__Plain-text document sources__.
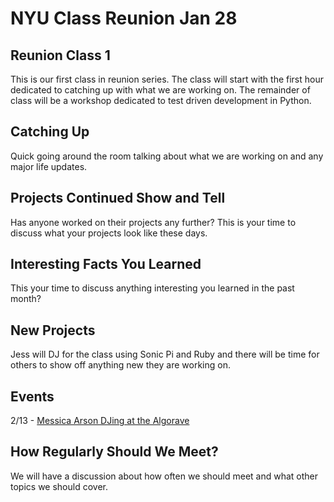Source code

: # NYU Class Reunion Jan 28

## Reunion Class 1
This is our first class in reunion series. The class will start with the first hour dedicated to catching up with what we are working on. The remainder of class will be a workshop dedicated to test driven development in Python.

## Catching Up
Quick going around the room talking about what we are working on and any major life updates.

## Projects Continued Show and Tell
Has anyone worked on their projects any further? This is your time to discuss what your projects look like these days.

## Interesting Facts You Learned
This your time to discuss anything interesting you learned in the past month?

## New Projects
Jess will DJ for the class using Sonic Pi and Ruby and there will be time for others to show off anything new they are working on.

## Events
2/13 - [Messica Arson DJing at the Algorave](https://www.facebook.com/events/159771637999316)

## How Regularly Should We Meet?
We will have a discussion about how often we should meet and what other topics we should cover.
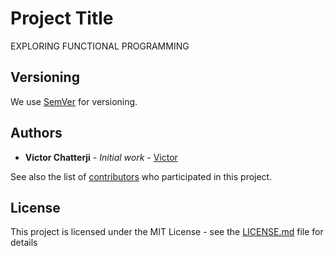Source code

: # Project Title

EXPLORING FUNCTIONAL PROGRAMMING

## Versioning

We use [SemVer](http://semver.org/) for versioning.

## Authors

* **Victor Chatterji** - *Initial work* - [Victor](https://github.com/VictorChatterji)

See also the list of [contributors](https://github.com/your/project/contributors) who participated in this project.

## License

This project is licensed under the MIT License - see the [LICENSE.md](LICENSE.md) file for details
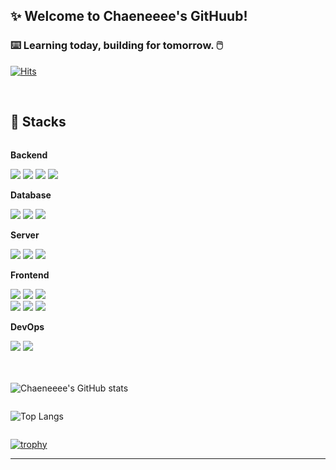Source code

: 
## ✨ Welcome to Chaeneeee's GitHuub!
### ⌨️ Learning today, building for tomorrow. 🖱️  
[![Hits](https://hits.seeyoufarm.com/api/count/incr/badge.svg?url=https%3A%2F%2Fgithub.com%2Fchaeneeee&count_bg=%236F6B6F&title_bg=%230C0C0C&icon=github.svg&icon_color=%23E7E7E7&title=hits&edge_flat=false)](https://hits.seeyoufarm.com)


<br>

## 🧷 Stacks

<div style="display:flex; flex-direction:column; align-items:flex-start;">
    <!-- Backend -->
    <p><strong>Backend</strong></p>
    <div>
        <img src="https://img.shields.io/badge/Java-007396?style=for-the-badge&logo=Java&logoColor=white"> 
        <img src="https://img.shields.io/badge/Spring Boot-6DB33F?style=for-the-badge&logo=spring boot&logoColor=white">
        <img src="https://img.shields.io/badge/Spring%20Data%20JPA-6DB33F?style=for-the-badge&logo=spring%20boot&logoColor=white">
        <img src="https://img.shields.io/badge/Spring_Security-6DB33F?style=for-the-badge&logo=Spring-Security&logoColor=white">
    </div>
    <p><strong>Database</strong></p>
    <div>
        <img src="https://img.shields.io/badge/mysql-4479A1?style=for-the-badge&logo=mysql&logoColor=white">
        <img src="https://img.shields.io/badge/Redis-DC382D?style=for-the-badge&logo=Redis&logoColor=white">
        <img src="https://img.shields.io/badge/postgresql-336791?style=for-the-badge&logo=postgresql&logoColor=white">
    </div>
    <p><strong>Server</strong></p>
    <div>
        <img src="https://img.shields.io/badge/amazonaws-232F3E?style=for-the-badge&logo=amazonaws&logoColor=white">
        <img src="https://img.shields.io/badge/linux-FCC624?style=for-the-badge&logo=linux&logoColor=black"> 
        <img src="https://img.shields.io/badge/apache tomcat-F8DC75?style=for-the-badge&logo=apachetomcat&logoColor=black">
    </div>
    <p><strong>Frontend</strong></p>
    <div>
        <img src="https://img.shields.io/badge/React-20232A?style=for-the-badge&logo=react&logoColor=61DAFB">
    <img src="https://img.shields.io/badge/React%20Native-20232A?style=for-the-badge&logo=react&logoColor=61DAFB">
       <img src="https://img.shields.io/badge/typescript-3178C6?style=for-the-badge&logo=typescript&logoColor=white">
       <br>
        <img src="https://img.shields.io/badge/HTML5-E34F26?style=for-the-badge&logo=html5&logoColor=white"> 
        <img src="https://img.shields.io/badge/CSS3-1572B6?style=for-the-badge&logo=css3&logoColor=white"> 
        <img src="https://img.shields.io/badge/JavaScript-F7DF1E?style=for-the-badge&logo=JavaScript&logoColor=white"> 
    </div>
    <p><strong>DevOps</strong></p>
    <div>
        <img src="https://img.shields.io/badge/docker-%230db7ed.svg?style=for-the-badge&logo=docker&logoColor=white">
        <img src="https://img.shields.io/badge/GitHub Actions-2088FF?style=for-the-badge&logo=GitHub Actions&logoColor=white"><br>
    </div>
<br><br> 

![Chaeneeee's GitHub stats](https://github-readme-stats.vercel.app/api?username=chaeneeee&show_icons=true&theme=radical)

![Top Langs](https://github-readme-stats.vercel.app/api/top-langs/?username=chaeneeee&layout=compact&theme=radical)

</div>
</div>  

[![trophy](https://github-profile-trophy.vercel.app/?username=chaeneeee&theme=onedark&title=Organizations,Repositories,Commits,PullRequest,Issues)](https://github.com/ryo-ma/github-profile-trophy)



---


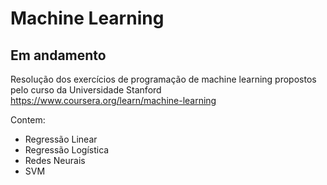 # Machine Learning
## Em andamento

Resolução dos exercícios de programação de machine learning propostos pelo curso da Universidade Stanford
https://www.coursera.org/learn/machine-learning

Contem:
- Regressão Linear
- Regressão Logística
- Redes Neurais
- SVM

__What the task requires__.
Transcribe the data exactly, minus any images.

__Task result__.
Source code

: # NYU Class Reunion Jan 28

## Reunion Class 1
This is our first class in reunion series. The class will start with the first hour dedicated to catching up with what we are working on. The remainder of class will be a workshop dedicated to test driven development in Python.

## Catching Up
Quick going around the room talking about what we are working on and any major life updates.

## Projects Continued Show and Tell
Has anyone worked on their projects any further? This is your time to discuss what your projects look like these days.

## Interesting Facts You Learned
This your time to discuss anything interesting you learned in the past month?

## New Projects
Jess will DJ for the class using Sonic Pi and Ruby and there will be time for others to show off anything new they are working on.

## Events
2/13 - [Messica Arson DJing at the Algorave](https://www.facebook.com/events/159771637999316)

## How Regularly Should We Meet?
We will have a discussion about how often we should meet and what other topics we should cover.
Source code

: # Project Title

EXPLORING FUNCTIONAL PROGRAMMING

## Versioning

We use [SemVer](http://semver.org/) for versioning.

## Authors

* **Victor Chatterji** - *Initial work* - [Victor](https://github.com/VictorChatterji)

See also the list of [contributors](https://github.com/your/project/contributors) who participated in this project.

## License

This project is licensed under the MIT License - see the [LICENSE.md](LICENSE.md) file for details
Source code

: 
## ✨ Welcome to Chaeneeee's GitHuub!
### ⌨️ Learning today, building for tomorrow. 🖱️  
[![Hits](https://hits.seeyoufarm.com/api/count/incr/badge.svg?url=https%3A%2F%2Fgithub.com%2Fchaeneeee&count_bg=%236F6B6F&title_bg=%230C0C0C&icon=github.svg&icon_color=%23E7E7E7&title=hits&edge_flat=false)](https://hits.seeyoufarm.com)


<br>

## 🧷 Stacks

<div style="display:flex; flex-direction:column; align-items:flex-start;">
    <!-- Backend -->
    <p><strong>Backend</strong></p>
    <div>
        <img src="https://img.shields.io/badge/Java-007396?style=for-the-badge&logo=Java&logoColor=white"> 
        <img src="https://img.shields.io/badge/Spring Boot-6DB33F?style=for-the-badge&logo=spring boot&logoColor=white">
        <img src="https://img.shields.io/badge/Spring%20Data%20JPA-6DB33F?style=for-the-badge&logo=spring%20boot&logoColor=white">
        <img src="https://img.shields.io/badge/Spring_Security-6DB33F?style=for-the-badge&logo=Spring-Security&logoColor=white">
    </div>
    <p><strong>Database</strong></p>
    <div>
        <img src="https://img.shields.io/badge/mysql-4479A1?style=for-the-badge&logo=mysql&logoColor=white">
        <img src="https://img.shields.io/badge/Redis-DC382D?style=for-the-badge&logo=Redis&logoColor=white">
        <img src="https://img.shields.io/badge/postgresql-336791?style=for-the-badge&logo=postgresql&logoColor=white">
    </div>
    <p><strong>Server</strong></p>
    <div>
        <img src="https://img.shields.io/badge/amazonaws-232F3E?style=for-the-badge&logo=amazonaws&logoColor=white">
        <img src="https://img.shields.io/badge/linux-FCC624?style=for-the-badge&logo=linux&logoColor=black"> 
        <img src="https://img.shields.io/badge/apache tomcat-F8DC75?style=for-the-badge&logo=apachetomcat&logoColor=black">
    </div>
    <p><strong>Frontend</strong></p>
    <div>
        <img src="https://img.shields.io/badge/React-20232A?style=for-the-badge&logo=react&logoColor=61DAFB">
    <img src="https://img.shields.io/badge/React%20Native-20232A?style=for-the-badge&logo=react&logoColor=61DAFB">
       <img src="https://img.shields.io/badge/typescript-3178C6?style=for-the-badge&logo=typescript&logoColor=white">
       <br>
        <img src="https://img.shields.io/badge/HTML5-E34F26?style=for-the-badge&logo=html5&logoColor=white"> 
        <img src="https://img.shields.io/badge/CSS3-1572B6?style=for-the-badge&logo=css3&logoColor=white"> 
        <img src="https://img.shields.io/badge/JavaScript-F7DF1E?style=for-the-badge&logo=JavaScript&logoColor=white"> 
    </div>
    <p><strong>DevOps</strong></p>
    <div>
        <img src="https://img.shields.io/badge/docker-%230db7ed.svg?style=for-the-badge&logo=docker&logoColor=white">
        <img src="https://img.shields.io/badge/GitHub Actions-2088FF?style=for-the-badge&logo=GitHub Actions&logoColor=white"><br>
    </div>
<br><br> 

![Chaeneeee's GitHub stats](https://github-readme-stats.vercel.app/api?username=chaeneeee&show_icons=true&theme=radical)

![Top Langs](https://github-readme-stats.vercel.app/api/top-langs/?username=chaeneeee&layout=compact&theme=radical)

</div>
</div>  

[![trophy](https://github-profile-trophy.vercel.app/?username=chaeneeee&theme=onedark&title=Organizations,Repositories,Commits,PullRequest,Issues)](https://github.com/ryo-ma/github-profile-trophy)



---


 # Machine Learning
## Em andamento

Resolução dos exercícios de programação de machine learning propostos pelo curso da Universidade Stanford
https://www.coursera.org/learn/machine-learning

Contem:
- Regressão Linear
- Regressão Logística
- Redes Neurais
- SVM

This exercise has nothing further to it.